▶ **WHAT YOU NEED TO DO**
Filter the records below and copy every line containing the word "settings".

[AVAILABLE DATA]

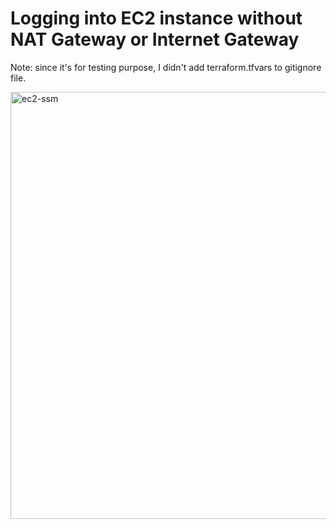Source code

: # Logging into EC2 instance without NAT Gateway or Internet Gateway

Note: since it's for testing purpose, I didn't add terraform.tfvars to gitignore file.

<img width="683" alt="ec2-ssm" src="https://github.com/user-attachments/assets/5d6d1ec5-00c1-4e04-a38b-23e6cb373814">


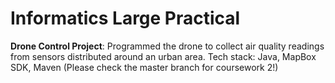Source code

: # Informatics Large Practical
**Drone Control Project**:
Programmed the drone to collect air quality readings from sensors distributed around an urban area. 
Tech stack: Java, MapBox SDK, Maven
(Please check the master branch for coursework 2!)
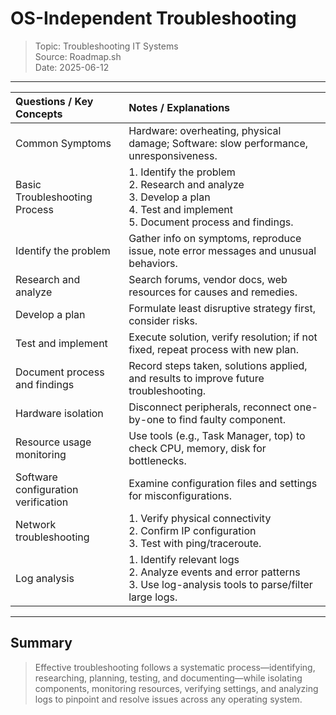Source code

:# OS-Independent Troubleshooting
> Topic: Troubleshooting IT Systems  
> Source: Roadmap.sh  
> Date: 2025-06-12

---

| Questions / Key Concepts            | Notes / Explanations                                                                                                                  |
| :---------------------------------- | :------------------------------------------------------------------------------------------------------------------------------------ |
| Common Symptoms                     | Hardware: overheating, physical damage; Software: slow performance, unresponsiveness.                                                 |
| Basic Troubleshooting Process       | 1. Identify the problem<br>2. Research and analyze<br>3. Develop a plan<br>4. Test and implement<br>5. Document process and findings. |
| Identify the problem                | Gather info on symptoms, reproduce issue, note error messages and unusual behaviors.                                                  |
| Research and analyze                | Search forums, vendor docs, web resources for causes and remedies.                                                                    |
| Develop a plan                      | Formulate least disruptive strategy first, consider risks.                                                                            |
| Test and implement                  | Execute solution, verify resolution; if not fixed, repeat process with new plan.                                                      |
| Document process and findings       | Record steps taken, solutions applied, and results to improve future troubleshooting.                                                 |
| Hardware isolation                  | Disconnect peripherals, reconnect one-by-one to find faulty component.                                                                |
| Resource usage monitoring           | Use tools (e.g., Task Manager, top) to check CPU, memory, disk for bottlenecks.                                                       |
| Software configuration verification | Examine configuration files and settings for misconfigurations.                                                                       |
| Network troubleshooting             | 1. Verify physical connectivity<br>2. Confirm IP configuration<br>3. Test with ping/traceroute.                                       |
| Log analysis                        | 1. Identify relevant logs<br>2. Analyze events and error patterns<br>3. Use log-analysis tools to parse/filter large logs.            |

---

## Summary
> Effective troubleshooting follows a systematic process—identifying, researching, planning, testing, and documenting—while isolating components, monitoring resources, verifying settings, and analyzing logs to pinpoint and resolve issues across any operating system.
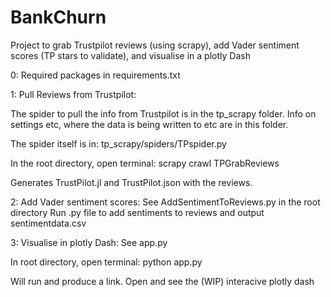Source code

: # BankChurn
Project to grab Trustpilot reviews (using scrapy), add Vader sentiment scores (TP stars to validate), and visualise in a plotly Dash

0: Required packages in requirements.txt

1: Pull Reviews from Trustpilot:

The spider to pull the info from Trustpilot is in the tp_scrapy folder. Info on settings etc, where the data is being written to etc are in this folder.

The spider itself is in: tp_scrapy/spiders/TPspider.py

In the root directory, open terminal: scrapy crawl TPGrabReviews

Generates TrustPilot.jl and TrustPilot.json with the reviews.

2: Add Vader sentiment scores:
See AddSentimentToReviews.py in the root directory
Run .py file to add sentiments to reviews and output sentimentdata.csv

3: Visualise in plotly Dash:
See app.py

In root directory, open terminal: python app.py

Will run and produce a link. Open and see the (WIP) interacive plotly dash

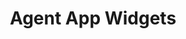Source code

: ---
title: "Agent App Widgets"
desc: "Load a web page or an application right inside the LiveChat Agent App."
tagline: "Embed your service inside LiveChat Agent App"
color: "#46b776"
type: "agent-app"
menuTitle: Agent App <br/><u>Widgets</u>
compatible: true
hideSearch: true
weight: 2
---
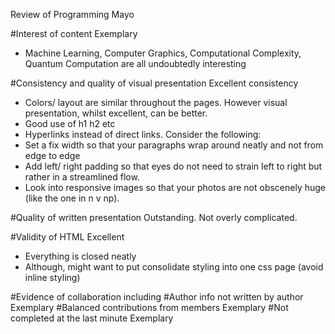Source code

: Review of Programming Mayo

#Interest of content
Exemplary   
- Machine Learning, Computer Graphics, Computational Complexity, Quantum Computation are all undoubtedly interesting

#Consistency and quality of visual presentation
Excellent consistency
- Colors/ layout are similar throughout the pages.
However visual presentation, whilst excellent, can be better. 
- Good use of h1 h2 etc
- Hyperlinks instead of direct links.
Consider the following:
- Set a fix width so that your paragraphs wrap around neatly and not from edge to edge
- Add left/ right padding so that eyes do not need to strain left to right but rather in a streamlined flow.
- Look into responsive images so that your photos are not obscenely huge (like the one in n v np).

#Quality of written presentation
Outstanding. Not overly complicated.

#Validity of HTML
Excellent
- Everything is closed neatly
- Although, might want to put consolidate styling into one css page (avoid inline styling)

#Evidence of collaboration including
    #Author info not written by author
    Exemplary
    #Balanced contributions from members
    Exemplary
    #Not completed at the last minute
    Exemplary
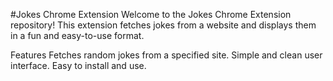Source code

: #Jokes Chrome Extension
Welcome to the Jokes Chrome Extension repository! This extension fetches jokes from a website and displays them in a fun and easy-to-use format.

Features
Fetches random jokes from a specified site.
Simple and clean user interface.
Easy to install and use.
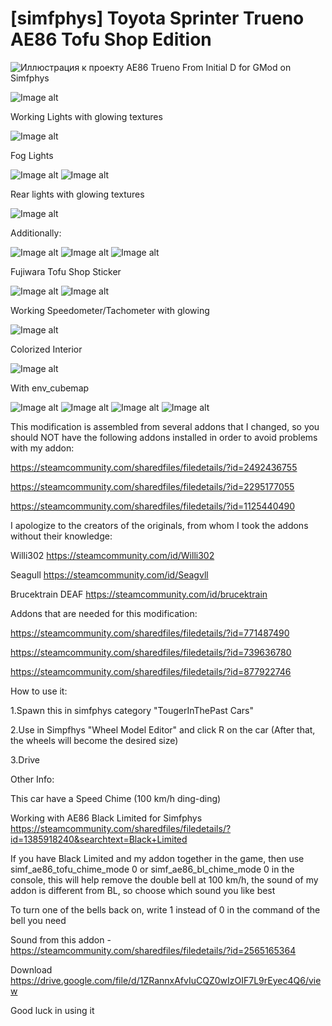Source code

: # [simfphys] Toyota Sprinter Trueno AE86 Tofu Shop Edition
![Иллюстрация к проекту](https://github.com/TougerInThePast/-simfphys-Toyota-Sprinter-Trueno-AE86-Tofu-Shop-Edition/blob/main/ae86.png)
AE86 Trueno From Initial D for GMod on Simfphys

![Image alt](https://github.com/TougerInThePast/-simfphys-Toyota-Sprinter-Trueno-AE86-Tofu-Shop-Edition/blob/main/0.jpg)

Working Lights with glowing textures

![Image alt](https://github.com/TougerInThePast/-simfphys-Toyota-Sprinter-Trueno-AE86-Tofu-Shop-Edition/blob/main/2.jpg)

Fog Lights

![Image alt](https://github.com/TougerInThePast/-simfphys-Toyota-Sprinter-Trueno-AE86-Tofu-Shop-Edition/blob/main/1.jpg)
![Image alt](https://github.com/TougerInThePast/-simfphys-Toyota-Sprinter-Trueno-AE86-Tofu-Shop-Edition/blob/main/3.jpg)

Rear lights with glowing textures

![Image alt](https://github.com/TougerInThePast/-simfphys-Toyota-Sprinter-Trueno-AE86-Tofu-Shop-Edition/blob/main/4.jpg)

Additionally:

![Image alt](https://github.com/TougerInThePast/-simfphys-Toyota-Sprinter-Trueno-AE86-Tofu-Shop-Edition/blob/main/5.jpg)
![Image alt](https://github.com/TougerInThePast/-simfphys-Toyota-Sprinter-Trueno-AE86-Tofu-Shop-Edition/blob/main/6.jpg)
![Image alt](https://github.com/TougerInThePast/-simfphys-Toyota-Sprinter-Trueno-AE86-Tofu-Shop-Edition/blob/main/9.jpg)

Fujiwara Tofu Shop Sticker

![Image alt](https://github.com/TougerInThePast/-simfphys-Toyota-Sprinter-Trueno-AE86-Tofu-Shop-Edition/blob/main/7.jpg)
![Image alt](https://github.com/TougerInThePast/-simfphys-Toyota-Sprinter-Trueno-AE86-Tofu-Shop-Edition/blob/main/8.jpg)

Working Speedometer/Tachometer with glowing

![Image alt](https://github.com/TougerInThePast/-simfphys-Toyota-Sprinter-Trueno-AE86-Tofu-Shop-Edition/blob/main/10.jpg)

Colorized Interior

![Image alt](https://github.com/TougerInThePast/-simfphys-Toyota-Sprinter-Trueno-AE86-Tofu-Shop-Edition/blob/main/11.jpg)

With env_cubemap

![Image alt](https://github.com/TougerInThePast/-simfphys-Toyota-Sprinter-Trueno-AE86-Tofu-Shop-Edition/blob/main/13.jpg)
![Image alt](https://github.com/TougerInThePast/-simfphys-Toyota-Sprinter-Trueno-AE86-Tofu-Shop-Edition/blob/main/14.jpg)
![Image alt](https://github.com/TougerInThePast/-simfphys-Toyota-Sprinter-Trueno-AE86-Tofu-Shop-Edition/blob/main/15.jpg)
![Image alt](https://github.com/TougerInThePast/-simfphys-Toyota-Sprinter-Trueno-AE86-Tofu-Shop-Edition/blob/main/16.jpg)

This modification is assembled from several addons that I changed, so you should NOT have the following addons installed in order to avoid problems with my addon:

https://steamcommunity.com/sharedfiles/filedetails/?id=2492436755

https://steamcommunity.com/sharedfiles/filedetails/?id=2295177055

https://steamcommunity.com/sharedfiles/filedetails/?id=1125440490

I apologize to the creators of the originals, from whom I took the addons without their knowledge:

Willi302 https://steamcommunity.com/id/Willi302

Seagull https://steamcommunity.com/id/Seagvll

Brucektrain DEAF https://steamcommunity.com/id/brucektrain


Addons that are needed for this modification:

https://steamcommunity.com/sharedfiles/filedetails/?id=771487490

https://steamcommunity.com/sharedfiles/filedetails/?id=739636780

https://steamcommunity.com/sharedfiles/filedetails/?id=877922746

How to use it:

1.Spawn this in simfphys category "TougerInThePast Cars"

2.Use in Simpfhys "Wheel Model Editor" and click R on the car (After that, the wheels will become the desired size)

3.Drive

Other Info:

This car have a Speed Chime (100 km/h ding-ding)

Working with AE86 Black Limited for Simfphys https://steamcommunity.com/sharedfiles/filedetails/?id=1385918240&searchtext=Black+Limited

If you have Black Limited and my addon together in the game, then use simf_ae86_tofu_chime_mode 0 or simf_ae86_bl_chime_mode 0 in the console, this will help remove the double bell at 100 km/h, the sound of my addon is different from BL, so choose which sound you like best

To turn one of the bells back on, write 1 instead of 0 in the command of the bell you need

Sound from this addon - https://steamcommunity.com/sharedfiles/filedetails/?id=2565165364

Download https://drive.google.com/file/d/1ZRannxAfvIuCQZ0wIzOIF7L9rEyec4Q6/view

Good luck in using it
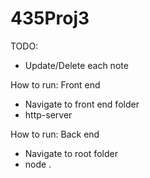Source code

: # 435Proj3

TODO:
- Update/Delete each note

How to run: Front end
- Navigate to front end folder
- http-server

How to run: Back end
- Navigate to root folder
- node .
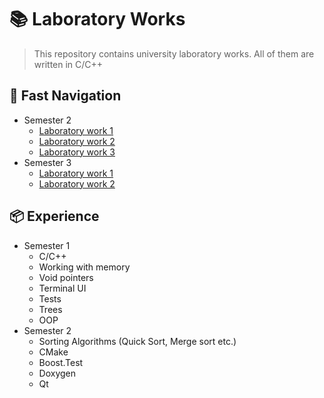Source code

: # 📚 Laboratory Works

> This repository contains university laboratory works. All of them are written in C/C++

## 🚀 Fast Navigation
- Semester 2
    - [Laboratory work 1](https://github.com/OwlCodR/labs/tree/main/semester-2/lab-1)
    - [Laboratory work 2](https://github.com/OwlCodR/labs/tree/main/semester-2/lab-2)
    - [Laboratory work 3](https://github.com/OwlCodR/labs/tree/main/semester-2/lab-3)
- Semester 3
    - [Laboratory work 1](https://github.com/OwlCodR/labs/tree/main/semester-3/lab-1)
    - [Laboratory work 2](https://github.com/OwlCodR/labs/tree/main/semester-3/lab-2)

## 📦 Experience
- Semester 1
    - C/С++
    - Working with memory
    - Void pointers
    - Terminal UI
    - Tests
    - Trees
    - OOP
- Semester 2
    - Sorting Algorithms (Quick Sort, Merge sort etc.)
    - CMake
    - Boost.Test
    - Doxygen
    - Qt
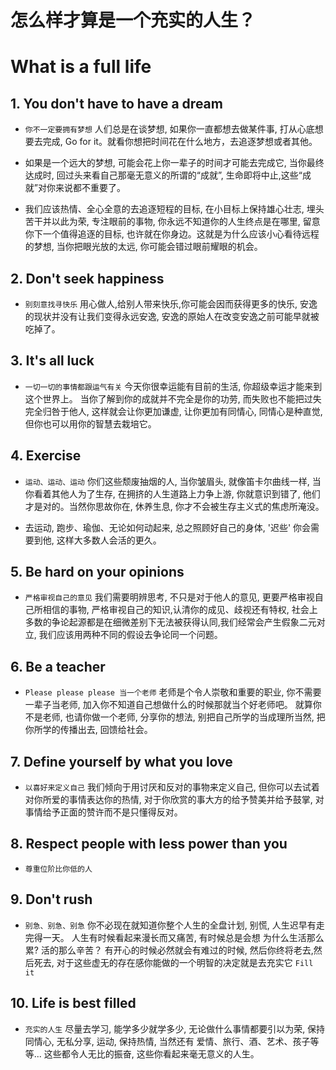 # 怎么样才算是一个充实的人生？


# What is a full life


## 1. You don't have to have a dream

* `你不一定要拥有梦想` 人们总是在谈梦想, 如果你一直都想去做某件事, 打从心底想要去完成, Go for it。就看你想把时间花在什么地方，去追逐梦想或者其他。

* 如果是一个远大的梦想, 可能会花上你一辈子的时间才可能去完成它, 当你最终达成时, 回过头来看自己那毫无意义的所谓的“成就”, 生命即将中止,这些“成就”对你来说都不重要了。

* 我们应该热情、全心全意的去追逐短程的目标, 在小目标上保持雄心壮志, 埋头苦干并以此为荣, 专注眼前的事物, 你永远不知道你的人生终点是在哪里, 留意你下一个值得追逐的目标, 也许就在你身边。这就是为什么应该小心看待远程的梦想, 当你把眼光放的太远, 你可能会错过眼前耀眼的机会。


## 2. Don't seek happiness

* `别刻意找寻快乐` 用心做人,给别人带来快乐,你可能会因而获得更多的快乐, 安逸的现状并没有让我们变得永远安逸, 安逸的原始人在改变安逸之前可能早就被吃掉了。


## 3. It's all luck

* `一切一切的事情都跟运气有关` 今天你很幸运能有目前的生活, 你超级幸运才能来到这个世界上。 当你了解到你的成就并不完全是你的功劳, 而失败也不能把过失完全归咎于他人, 这样就会让你更加谦虚, 让你更加有同情心, 同情心是种直觉, 但你也可以用你的智慧去栽培它。


## 4. Exercise

* `运动、运动、运动` 你们这些颓废抽烟的人, 当你皱眉头, 就像笛卡尔曲线一样, 当你看着其他人为了生存, 在拥挤的人生道路上力争上游, 你就意识到错了, 他们才是对的。当然你思故你在, 休养生息, 你才不会被生存主义式的焦虑所淹没。

* 去运动, 跑步、瑜伽、无论如何动起来, 总之照顾好自己的身体, '迟些' 你会需要到他, 这样大多数人会活的更久。


## 5. Be hard on your opinions

* `严格审视自己的意见` 我们需要明辨思考, 不只是对于他人的意见, 更要严格审视自己所相信的事物, 严格审视自己的知识,认清你的成见、歧视还有特权, 社会上多数的争论起源都是在细微差别下无法被获得认同,我们经常会产生假象二元对立, 我们应该用两种不同的假设去争论同一个问题。


## 6. Be a teacher

* `Please please please 当一个老师` 老师是个令人崇敬和重要的职业, 你不需要一辈子当老师, 加入你不知道自己想做什么的时候那就当个好老师吧。 就算你不是老师, 也请你做一个老师, 分享你的想法, 别把自己所学的当成理所当然, 把你所学的传播出去, 回馈给社会。 


## 7. Define yourself by what you love

* `以喜好来定义自己`  我们倾向于用讨厌和反对的事物来定义自己, 但你可以去试着对你所爱的事情表达你的热情, 对于你欣赏的事大方的给予赞美并给予鼓掌, 对事情给予正面的赞许而不是只懂得反对。


## 8. Respect people with less power than you

* `尊重位阶比你低的人` 


## 9. Don't rush

* `别急、别急、别急`  你不必现在就知道你整个人生的全盘计划, 别慌, 人生迟早有走完得一天。 人生有时候看起来漫长而又痛苦, 有时候总是会想 为什么生活那么累? 活的那么辛苦？ 有开心的时候必然就会有难过的时候, 然后你终将老去,然后死去, 对于这些虚无的存在感你能做的一个明智的决定就是去充实它 `Fill it`


## 10. Life is best filled

* `充实的人生`  尽量去学习, 能学多少就学多少, 无论做什么事情都要引以为荣, 保持同情心, 无私分享, 运动, 保持热情, 当然还有 爱情、旅行、酒、艺术、孩子等等... 这些都令人无比的振奋, 这些你看起来毫无意义的人生。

[/AVAILABLE DATA]

▶ **SOLUTION FOR THIS EXERCISE**
| Software configuration verification | Examine configuration files and settings for misconfigurations.                                                                       |
> Effective troubleshooting follows a systematic process—identifying, researching, planning, testing, and documenting—while isolating components, monitoring resources, verifying settings, and analyzing logs to pinpoint and resolve issues across any operating system.
The spider to pull the info from Trustpilot is in the tp_scrapy folder. Info on settings etc, where the data is being written to etc are in this folder.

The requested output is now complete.